If one does not want to leave keys lying around on device storage media, hardware solutions exist that aim at preventing keys from being extracted. You will learn more about these in chapter 13 on hardware cryptography.
Finally, many ways exist for applications to delegate key management. This is often the case on mobile OSs that provide key stores or key chains, which will keep keys for you and will even perform cryptographic operations!
Applications living in the cloud can sometimes have access to cloud key management services. These services allow an application to delegate creation of secret keys and cryptographic operations and to avoid thinking about the many ways to attack those. Nonetheless, as with hardware solutions, if an application is compromised, it will still be able to do any type of request to the delegated service.
Note There are no silver bullets, and you should still consider what you can do to detect and respond to a compromise.
Key management is a hard problem that is beyond the scope of this book, so I will not dwell on this topic too much. In the next section, I go over cryptographic techniques that attempt to avoid the key management problem.
Key management is a vast field of study that can be quite annoying to invest in as users do not always have the resources to implement best practices, nor the tools available in the space. Fortunately, cryptography has something to offer for those who want to lessen the burden of key management. The first one I’ll talk about is secret sharing (or secret splitting). Secret splitting allows you to break a secret into multiple parts that can be shared among a set of participants. Here, a secret can be anything you want: a symmetric key, a signing private key, and so on.
Typically, a person called a dealer generates the secret, then splits it and shares the different parts among all participants before deleting the secret. The most famous secret splitting scheme was invented by Adi Shamir (one of the co-inventors of RSA) and is called Shamir’s Secret Sharing (SSS). I illustrate this process in figure 8.11.

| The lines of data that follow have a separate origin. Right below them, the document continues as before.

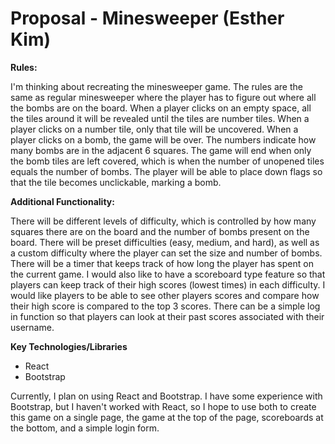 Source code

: # Proposal - Minesweeper (Esther Kim)

**Rules:**

I'm thinking about recreating the minesweeper game. The rules are the same as regular minesweeper where the player has to figure out where all the bombs are on the board. When a player clicks on an empty space, all the tiles around it will be revealed until the tiles are number tiles. When a player clicks on a number tile, only that tile will be uncovered. When a player clicks on a bomb, the game will be over. The numbers indicate how many bombs are in the adjacent 6 squares. The game will end when only the bomb tiles are left covered, which is when the number of unopened tiles equals the number of bombs. The player will be able to place down flags so that the tile becomes unclickable, marking a bomb.

**Additional Functionality:**

There will be different levels of difficulty, which is controlled by how many squares there are on the board and the number of bombs present on the board. There will be preset difficulties (easy, medium, and hard), as well as a custom difficulty where the player can set the size and number of bombs. There will be a timer that keeps track of how long the player has spent on the current game. I would also like to have a scoreboard type feature so that players can keep track of their high scores (lowest times) in each difficulty. I would like players to be able to see other players scores and compare how their high score is compared to the top 3 scores. There can be a simple log in function so that players can look at their past scores associated with their username.

**Key Technologies/Libraries**
- React
- Bootstrap

Currently, I plan on using React and Bootstrap. I have some experience with Bootstrap, but I haven't worked with React, so I hope to use both to create this game on a single page, the game at the top of the page, scoreboards at the bottom, and a simple login form.

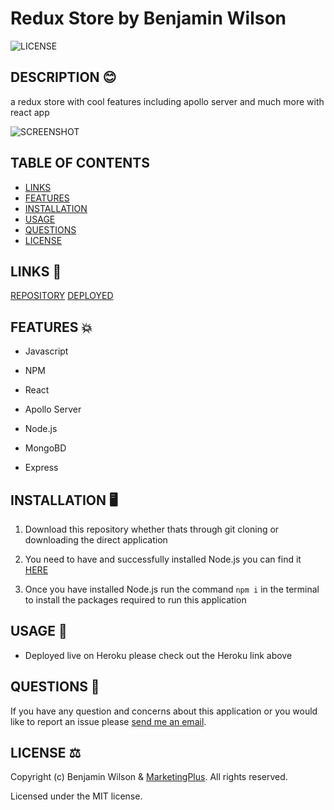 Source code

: # Redux Store by Benjamin Wilson

![LICENSE](https://img.shields.io/github/license/MarketingPlus/redux-store)

## DESCRIPTION 😊

a redux store with cool features including apollo server and much more with react app

![SCREENSHOT](https://user-images.githubusercontent.com/77607177/126973693-bd5249fd-4fc7-4781-998b-6e98d4264a51.PNG)

## TABLE OF CONTENTS

- [LINKS](#links)
- [FEATURES](#features)
- [INSTALLATION](#installation)
- [USAGE](#usage)
- [QUESTIONS](#questions)
- [LICENSE](#license)

<a name="links"></a>

## LINKS 🔗

[REPOSITORY](https://github.com/MarketingPlus/redux-store)
[DEPLOYED](https://guarded-gorge-49042.herokuapp.com/)

<a name="features"></a>

## FEATURES 💥

- Javascript

- NPM

- React

- Apollo Server

- Node.js

- MongoBD

- Express

<a name="installation"></a>

## INSTALLATION 🖥️

1. Download this repository whether thats through git cloning or downloading the direct application

2. You need to have and successfully installed Node.js you can find it [HERE](https://nodejs.org/en/)

3. Once you have installed Node.js run the command `npm i` in the terminal to install the packages required to run this application

<a name="usage"></a>

## USAGE 📄

- Deployed live on Heroku please check out the Heroku link above

<a name="questions"></a>

## QUESTIONS 📧

If you have any question and concerns about this application or you would like to report an issue please [send me an email](mailto:benmarketingplus@gmail.com).

<a name="license"></a>

## LICENSE ⚖️

Copyright (c) Benjamin Wilson & [MarketingPlus](https://github.com/MarketingPlus). All rights reserved.

Licensed under the MIT license.
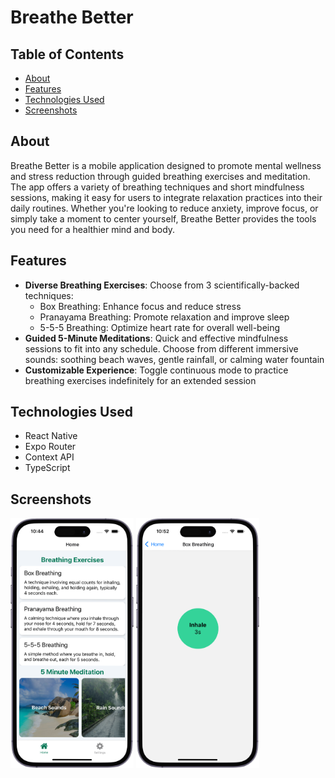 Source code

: # Breathe Better

## Table of Contents

- [About](#about)
- [Features](#features)
- [Technologies Used](#technologies-used)
- [Screenshots](#screenshots)

## About

Breathe Better is a mobile application designed to promote mental wellness and stress reduction through guided breathing exercises and meditation. The app offers a variety of breathing techniques and short mindfulness sessions, making it easy for users to integrate relaxation practices into their daily routines. Whether you're looking to reduce anxiety, improve focus, or simply take a moment to center yourself, Breathe Better provides the tools you need for a healthier mind and body.

## Features

- **Diverse Breathing Exercises**: Choose from 3 scientifically-backed techniques:
  - Box Breathing: Enhance focus and reduce stress
  - Pranayama Breathing: Promote relaxation and improve sleep
  - 5-5-5 Breathing: Optimize heart rate for overall well-being
- **Guided 5-Minute Meditations**: Quick and effective mindfulness sessions to fit into any schedule. Choose from different immersive sounds: soothing beach waves, gentle rainfall, or calming water fountain
- **Customizable Experience**: Toggle continuous mode to practice breathing exercises indefinitely for an extended session

## Technologies Used

- React Native
- Expo Router
- Context API
- TypeScript

## Screenshots

<img src="./screenshots/home.png" alt="Home Page" height=400>
<img src="./screenshots/exercise.png" alt="Box Breathing Exercise" height=400>
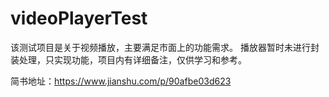 # videoPlayerTest
该测试项目是关于视频播放，主要满足市面上的功能需求。 播放器暂时未进行封装处理，只实现功能，项目内有详细备注，仅供学习和参考。

简书地址：https://www.jianshu.com/p/90afbe03d623
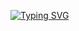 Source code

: [![Typing SVG](https://readme-typing-svg.herokuapp.com?font=Bahnschrift&size=24&duration=4000&pause=1000&color=13B34E&width=435&lines=Hello! (｡◕‿◕｡))](https://git.io/typing-svg)
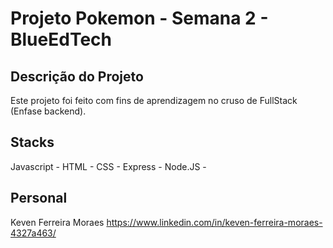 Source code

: # Projeto Pokemon - Semana 2 - BlueEdTech

## Descrição do Projeto
Este projeto foi feito com fins de aprendizagem no cruso de FullStack (Enfase backend).

## Stacks
Javascript - 
HTML - 
CSS - 
Express - 
Node.JS - 

## Personal
Keven Ferreira Moraes
<a>https://www.linkedin.com/in/keven-ferreira-moraes-4327a463/</a> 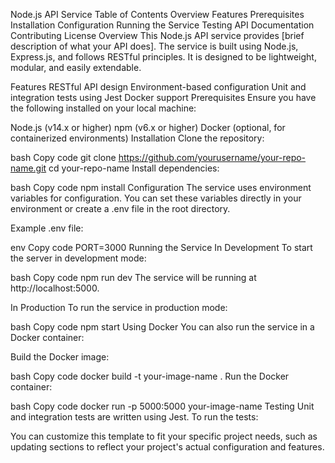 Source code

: Node.js API Service
Table of Contents
Overview
Features
Prerequisites
Installation
Configuration
Running the Service
Testing
API Documentation
Contributing
License
Overview
This Node.js API service provides [brief description of what your API does]. The service is built using Node.js, Express.js, and follows RESTful principles. It is designed to be lightweight, modular, and easily extendable.

Features
RESTful API design
Environment-based configuration
Unit and integration tests using Jest
Docker support
Prerequisites
Ensure you have the following installed on your local machine:

Node.js (v14.x or higher)
npm (v6.x or higher)
Docker (optional, for containerized environments)
Installation
Clone the repository:

bash
Copy code
git clone https://github.com/yourusername/your-repo-name.git
cd your-repo-name
Install dependencies:

bash
Copy code
npm install
Configuration
The service uses environment variables for configuration. You can set these variables directly in your environment or create a .env file in the root directory.

Example .env file:

env
Copy code
PORT=3000
Running the Service
In Development
To start the server in development mode:

bash
Copy code
npm run dev
The service will be running at http://localhost:5000.

In Production
To run the service in production mode:

bash
Copy code
npm start
Using Docker
You can also run the service in a Docker container:

Build the Docker image:

bash
Copy code
docker build -t your-image-name .
Run the Docker container:

bash
Copy code
docker run -p 5000:5000 your-image-name
Testing
Unit and integration tests are written using Jest. To run the tests:

You can customize this template to fit your specific project needs, such as updating sections to reflect your project's actual configuration and features.
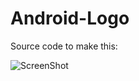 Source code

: # Android-Logo

Source code to make this:

![ScreenShot](http://www.android.com/media/android_vector.jpg)

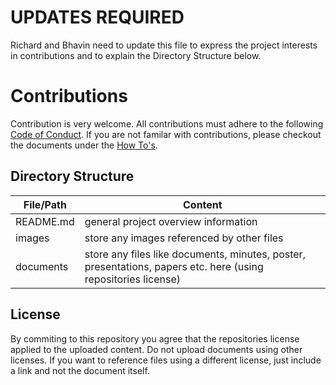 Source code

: # UPDATES REQUIRED

Richard and Bhavin need to update this file to express the project interests in contributions and to explain the Directory Structure below.

# Contributions

Contribution is very welcome. All contributions must adhere to the following [Code of Conduct](CODE_OF_CONDUCT.md). If you are not familar with contributions, please checkout the documents under the [How To's](./HowTos).

## Directory Structure

File/Path | Content
-- | --
README.md | general project overview information
images | store any images referenced by other files
documents | store any files like documents, minutes, poster, presentations, papers etc. here (using repositories license)

## License

By commiting to this repository you agree that the repositories license applied to the uploaded content. Do not upload documents using other licenses. If you want to reference files using a different license, just include a link and not the document itself.


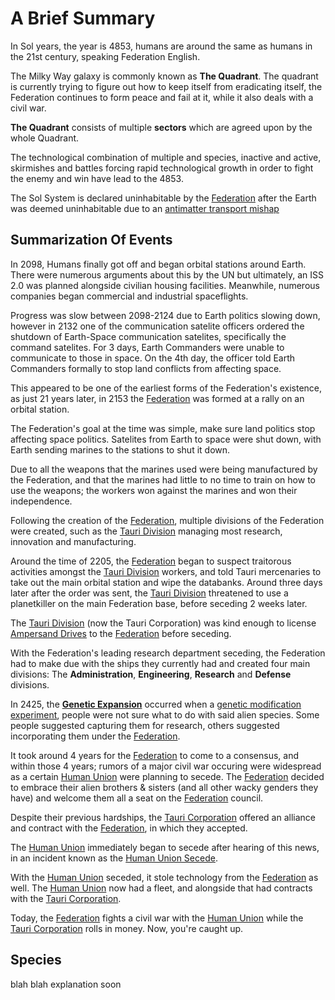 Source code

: # A Brief Summary

In Sol years, the year is 4853, humans are around the same as humans in the 21st century, speaking Federation English.

The Milky Way galaxy is commonly known as **The Quadrant**. The quadrant is currently trying to figure out how to keep itself from eradicating itself, the Federation continues to form peace and fail at it, while it also deals with a civil war.

**The Quadrant** consists of multiple **sectors** which are agreed upon by the whole Quadrant.

The technological combination of multiple and species, inactive and active, skirmishes and battles forcing rapid technological growth in order to fight the enemy and win have lead to the 4853.

The Sol System is declared uninhabitable by the [Federation](factions/federation) after the Earth was deemed uninhabitable due to an [antimatter transport mishap](events/sol_antimatter_misha)

## Summarization Of Events

In 2098, Humans finally got off and began orbital stations around Earth. There were numerous arguments about this by the UN but ultimately, an ISS 2.0 was planned alongside civilian housing facilities. Meanwhile, numerous companies began commercial and industrial spaceflights.

Progress was slow between 2098-2124 due to Earth politics slowing down, however in 2132 one of the communication satelite officers ordered the shutdown of Earth-Space communication satelites, specifically the command satelites. For 3 days, Earth Commanders were unable to communicate to those in space. On the 4th day, the officer told Earth Commanders formally to stop land conflicts from affecting space.

This appeared to be one of the earliest forms of the Federation's existence, as just 21 years later, in 2153 the [Federation](factions/federation) was formed at a rally on an orbital station.

The Federation's goal at the time was simple, make sure land politics stop affecting space politics. Satelites from Earth to space were shut down, with Earth sending marines to the stations to shut it down.

Due to all the weapons that the marines used were being manufactured by the Federation, and that the marines had little to no time to train on how to use the weapons; the workers won against the marines and won their independence.

Following the creation of the [Federation](factions/federation), multiple divisions of the Federation were created, such as the [Tauri Division](factions/tauri) managing most research, innovation and manufacturing.

Around the time of 2205, the [Federation](factions/federation) began to suspect traitorous activities amongst the [Tauri Division](factions/tauri) workers, and told Tauri mercenaries to take out the main orbital station and wipe the databanks. Around three days later after the order was sent, the [Tauri Division](factions/tauri) threatened to use a planetkiller on the main Federation base, before seceding 2 weeks later.

The [Tauri Division](factions/tauri) (now the Tauri Corporation) was kind enough to license [Ampersand Drives](technology/ampersand_drives) to the [Federation](factions/federation) before seceding.

With the Federation's leading research department seceding, the Federation had to make due with the ships they currently had and created four main divisions: The **Administration**, **Engineering**, **Research** and **Defense** divisions.

In 2425, the [**Genetic Expansion**](events/genetic_expansion) occurred when a [genetic modification experiment](technology/genetic_modification), people were not sure what to do with said alien species. Some people suggested capturing them for research, others suggested incorporating them under the [Federation](factions/federation).

It took around 4 years for the [Federation](factions/federation) to come to a consensus, and within those 4 years; rumors of a major civil war occuring were widespread as a certain [Human Union](faction/human_union) were planning to secede. The [Federation](factions/federation) decided to embrace their alien brothers & sisters (and all other wacky genders they have) and welcome them all a seat on the [Federation](factions/federation) council.

Despite their previous hardships, the [Tauri Corporation](factions/tauri) offered an alliance and contract with the [Federation](factions/federation), in which they accepted.

The [Human Union](faction/human_union) immediately began to secede after hearing of this news, in an incident known as the [Human Union Secede](events/human_union_secede).

With the [Human Union](faction/human_union) seceded, it stole technology from the [Federation](factions/federation) as well. The [Human Union](faction/human_union) now had a fleet, and alongside that had contracts with the [Tauri Corporation](factions/tauri).

Today, the [Federation](factions/federation) fights a civil war with the [Human Union](faction/human_union) while the [Tauri Corporation](factions/tauri) rolls in money. Now, you're caught up.

## Species

blah blah explanation soon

Figure 8.11 Given a key and a number of shares n, the Shamir’s Secret Sharing scheme creates n partial keys of the same size as the original key.
When the time comes and the secret is needed to perform some cryptographic operation (encrypting, signing, and so on), all share owners need to return their private shares back to the dealer who is in charge of reconstructing the original secret. Such a scheme prevents attackers from targeting a single user as each share is useless by itself and, instead, forces attackers to compromise all the participants before they can exploit a key! I illustrate this in figure 8.12.

Figure 8.12 The Shamir’s Secret Sharing scheme used to split a secret in n partial keys requires all of the n partial keys to reconstruct the original key.
The mathematics behind the scheme’s algorithm are actually not too hard to understand! So let me spare a few paragraphs here to give you a simplified idea of the scheme.
Imagine a random straight line on a 2-dimensional space, and let’s say that its equation—y = ax + b—is the secret. By having two participants hold two random points on the line, they can collaborate to recover the line equation. The scheme generalizes to polynomials of any degree and, thus, can be used to divide a secret into an arbitrary number of shares. This is illustrated in figure 8.13.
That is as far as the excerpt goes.